Well-managed investments, on the other hand, normally grow by more than cash. Even if inflation isn’t always a worry as it is right now, it should still factor into your investing strategy.
Here are a few ways to beat inflation
Investing over inflation
The nature of investing is that change happens constantly and while there are no guarantees, in general, we can deduce that the most volatile investments tend to increase over time, while those that don’t experience frequent change don’t usually grow much in the long run. So if you’re comfortable and trust in your investment choices, even some of the higher-risk ones, to perform well, then you can stick it out and beat inflation this way.
If the idea of high-risk investments puts you on edge, you might target ones that provide just enough growth to beat inflation but don’t carry the risk you’re uncomfortable with.

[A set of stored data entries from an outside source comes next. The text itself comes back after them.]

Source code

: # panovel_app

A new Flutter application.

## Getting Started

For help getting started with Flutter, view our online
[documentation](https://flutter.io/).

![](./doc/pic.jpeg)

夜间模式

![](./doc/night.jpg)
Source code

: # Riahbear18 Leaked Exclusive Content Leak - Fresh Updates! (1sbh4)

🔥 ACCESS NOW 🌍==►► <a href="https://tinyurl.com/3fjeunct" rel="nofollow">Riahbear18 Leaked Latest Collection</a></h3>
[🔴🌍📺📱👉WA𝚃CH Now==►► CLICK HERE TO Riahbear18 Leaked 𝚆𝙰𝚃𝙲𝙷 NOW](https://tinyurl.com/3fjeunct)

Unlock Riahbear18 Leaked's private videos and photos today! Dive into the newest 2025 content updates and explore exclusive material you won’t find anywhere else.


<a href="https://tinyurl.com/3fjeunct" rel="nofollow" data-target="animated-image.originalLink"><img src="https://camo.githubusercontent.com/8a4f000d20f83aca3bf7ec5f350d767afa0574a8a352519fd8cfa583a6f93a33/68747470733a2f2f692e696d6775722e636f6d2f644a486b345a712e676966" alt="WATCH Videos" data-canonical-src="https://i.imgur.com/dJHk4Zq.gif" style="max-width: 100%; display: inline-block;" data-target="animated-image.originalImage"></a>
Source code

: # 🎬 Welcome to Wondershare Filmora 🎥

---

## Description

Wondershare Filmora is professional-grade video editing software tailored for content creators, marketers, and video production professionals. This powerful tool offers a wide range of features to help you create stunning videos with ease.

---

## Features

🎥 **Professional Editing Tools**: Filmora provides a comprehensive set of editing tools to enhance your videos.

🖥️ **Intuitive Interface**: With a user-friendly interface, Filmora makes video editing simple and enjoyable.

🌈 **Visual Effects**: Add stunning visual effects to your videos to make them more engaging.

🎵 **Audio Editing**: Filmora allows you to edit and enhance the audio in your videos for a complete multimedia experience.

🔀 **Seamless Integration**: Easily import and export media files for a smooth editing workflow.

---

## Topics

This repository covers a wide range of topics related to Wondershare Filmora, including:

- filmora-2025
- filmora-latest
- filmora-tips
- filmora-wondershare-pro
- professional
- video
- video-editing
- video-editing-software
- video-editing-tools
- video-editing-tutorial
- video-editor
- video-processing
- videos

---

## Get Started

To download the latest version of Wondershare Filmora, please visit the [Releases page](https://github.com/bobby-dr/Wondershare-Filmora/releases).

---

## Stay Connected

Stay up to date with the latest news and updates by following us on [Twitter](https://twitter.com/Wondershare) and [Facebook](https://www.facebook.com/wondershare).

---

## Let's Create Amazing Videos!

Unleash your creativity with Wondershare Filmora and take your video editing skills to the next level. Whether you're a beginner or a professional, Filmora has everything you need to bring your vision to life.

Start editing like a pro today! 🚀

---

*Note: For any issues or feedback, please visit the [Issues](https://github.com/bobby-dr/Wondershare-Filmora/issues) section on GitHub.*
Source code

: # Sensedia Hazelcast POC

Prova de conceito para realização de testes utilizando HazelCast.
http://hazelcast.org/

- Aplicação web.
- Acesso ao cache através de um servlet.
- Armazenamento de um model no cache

No matter what kind of investments you make, there is always a risk of losing money, so you need to ensure you have a diverse portfolio and short-term savings for smaller goals and in case of emergency.
Staying ahead of inflation
One way to stay ahead of inflation is with stocks that pay good dividends because they offer a tangible return and can keep up with inflation. Dividends are also calculated annually, similarly to inflation, and is called the dividend yield. The dividend yield can be calculated by adding dividends received during the year and dividing it by the stock price. The result must be higher than the annual inflation rate. Having dividends will ensure your portfolio is stable and less vulnerable to volatility and inflation.
Tax-efficient investments
It’s a fact of life that the more money you make, the more tax you are subject to, so it’s important to protect your investment returns from tax as much as you can. Individual Savings Accounts (ISAs) and pensions are two great ways to do this. With ISAs, you can invest up to £20,000 a year (tax year 2020/21), which can provide a tax-efficient return through interest, capital gains, and dividend income. Even though you can’t access your pension money until you reach the age of 55, pensions offer the same benefits, and tax relief on your contributions up to a maximum of £40,000 a year (or 100% of your salary if it is less than £40,000).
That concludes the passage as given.